There’s another way in which a smaller majority might have helped McCarthy. In a caucus of 250, the Jokers would have spent most of their time agitating against the leadership in populist media. Their votes wouldn’t have been needed to pass legislation; they probably wouldn’t have held important committee positions. They would have vented their frustrations by rallying Republican voters to bitterly oppose the speaker’s compromise with Biden.

Maybe McCarthy still would have found 218 Republican votes under those circumstances, or maybe not. But even if he did, it’s a cinch that the grassroots blowback to the bill would have been more intense than it has been. Instead, his narrow majority forced him to include the Joker faction in the process in meaningful ways, dampening their opposition and lending a measure of populist backing to the eventual compromise. The Jacobins have been too busy governing lately to engage in nihilist rabble-rousing.

McCarthy is better at this than we thought—and perhaps Biden is too.

Kevin McCarthy is known as a good fundraiser and artful back-slapper, an old-school politician in his ability to charm. But he’s no policy wonk. And he’s certainly not the kind of strong personality one might expect would be needed to herd the many different cats in the House GOP caucus.

When the Senate scoffed at his pleas last December not to pass a lame-duck spending bill, Semafor headlined its story with a sneer: “Senators aren’t ready to let Kevin McCarthy negotiate a big boy bill just yet.” No one in Congress expected a leader as weak as him to be able to deliver in crunch time. I didn’t either.

Oops.

Again, the results of the midterm left him with little choice but to work with the Joker faction instead of sidelining them. But to all appearances, he’s been shrewd in how he’s brought them inside the tent, where they’re pissing out, instead of leaving them outside the tent, where they’d be pissing in. One of the nuttiest radicals in the populist firmament, Marjorie Taylor Greene, has become a staunch ally. Jim Jordan, who was cracked up to be a populist alternative for the speakership, was last heard praising the debt ceiling compromise. Libertarian firebreather Thomas Massie was installed on the Rules Committee, which wields tremendous power over legislation. Instead of blocking the debt ceiling bill, Massie provided the deciding vote this week on the committee to advance it.

I suspect that the speaker also leaned on his pal Donald in private not to say anything too derogatory about the legislation this week lest it spook House Republicans out of supporting it. If so, he succeeded at that as well.

All of this amounts to a pretty neat trick. How McCarthy did it, only he knows. Probably it was some combination of public concessions, of the sort he made in January to win the votes for speaker; private concessions; legislative sweeteners, like the Massie-backed section in the debt ceiling bill that would cut spending if Congress doesn’t pass appropriations bills this year; and diligent flattery over many years, as is the case with Trump.

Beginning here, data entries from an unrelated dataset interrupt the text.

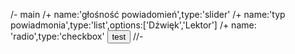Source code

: /- main
/+ name:'głośność powiadomień',type:'slider'
/+ name:'typ powiadmonia',type:'list',options:['Dźwięk','Lektor']
/+ name: 'radio',type:'checkbox'
<button onclick='alert(1)'>test</button>
//-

A neat trick. And maybe the fact that no one thought he had it in him further motivated him to get a deal on the debt ceiling done. Averting a national default is nice, but showing up all the chumps who thought you’d be a helpless prisoner of the worst elements in your party? Well, that’s priceless.

Joe Biden handled things fortuitously on his end, too. Although whether that was deliberate or luck is a matter of debate.

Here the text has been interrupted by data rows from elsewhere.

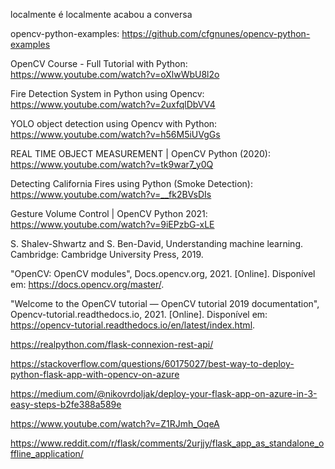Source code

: localmente é localmente
acabou a conversa

opencv-python-examples: https://github.com/cfgnunes/opencv-python-examples


OpenCV Course - Full Tutorial with Python: https://www.youtube.com/watch?v=oXlwWbU8l2o


Fire Detection System in Python using Opencv: https://www.youtube.com/watch?v=2uxfqlDbVV4


YOLO object detection using Opencv with Python: https://www.youtube.com/watch?v=h56M5iUVgGs


REAL TIME OBJECT MEASUREMENT | OpenCV Python (2020): https://www.youtube.com/watch?v=tk9war7_y0Q

Detecting California Fires using Python (Smoke Detection): https://www.youtube.com/watch?v=__fk2BVsDIs


Gesture Volume Control | OpenCV Python 2021: https://www.youtube.com/watch?v=9iEPzbG-xLE


S. Shalev-Shwartz and S. Ben-David, Understanding machine learning. Cambridge: Cambridge University Press, 2019.


"OpenCV: OpenCV modules", Docs.opencv.org, 2021. [Online]. Disponível em: https://docs.opencv.org/master/.


"Welcome to the OpenCV tutorial — OpenCV tutorial 2019 documentation", Opencv-tutorial.readthedocs.io, 2021. [Online]. Disponível em: https://opencv-tutorial.readthedocs.io/en/latest/index.html.


https://realpython.com/flask-connexion-rest-api/


https://stackoverflow.com/questions/60175027/best-way-to-deploy-python-flask-app-with-opencv-on-azure


https://medium.com/@nikovrdoljak/deploy-your-flask-app-on-azure-in-3-easy-steps-b2fe388a589e


https://www.youtube.com/watch?v=Z1RJmh_OqeA


https://www.reddit.com/r/flask/comments/2urjjy/flask_app_as_standalone_offline_application/


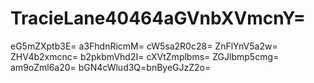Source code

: # TracieLane40464aGVnbXVmcnY=
eG5mZXptb3E=
a3FhdnRicmM=
cW5sa2R0c28=
ZnFlYnV5a2w=
ZHV4b2xmcnc=
b2pkbmVhd2I=
cXVtZmplbms=
ZGJlbmp5cmg=
am9oZml6a20=
bGN4cWlud3Q=bnByeGJzZ2o=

Some Democrats told Punchbowl News they thought it was a “blunder” for Biden to have waited until after House Republicans passed their own debt ceiling bill before negotiating in earnest. Maybe—certainly it raised the risk of default—but there were benefits to that approach. Waiting “helped solidify Republicans behind the speaker and gave him more leeway than usual to pursue a deal,” Punchbowl notes, correctly. Letting McCarthy’s caucus defy the skeptics by proving they could unite behind a bill gave them an unambiguous win in this process, which may have made them more willing to compromise on the final bill.

That Biden agreed to negotiate at all after insisting that he wouldn’t let the debt ceiling be taken hostage made it a double win for Republicans, in fact, a bit of symbolic lib-owning as a prelude to a deal that did next to nothing to own the libs on the merits.

The president’s low media profile during negotiations might also have been a matter of good strategy rather than an 80-year-old failing to muster the energy to press his case. The more McCarthy’s many gaggles with reporters made him the face of the bill, with little public pushback from the White House, the harder it became for House Republicans to oppose it. When the media asked Biden earlier this week what he’d say to House Democrats to persuade them to support the bill, he declined to comment for fear that any triumphalism might antagonize Republicans into opposing it. For the same reason, I assume, he never quite endorsed using the 14th Amendment to raise the debt ceiling despite progressives pleading with him to do so.

Biden played it cool. He didn’t care that McCarthy got most of the credit. He wanted McCarthy to get the credit, knowing that was likely a prerequisite to the Republican buy-in he needed to avert a default that would have sunk his chances at reelection.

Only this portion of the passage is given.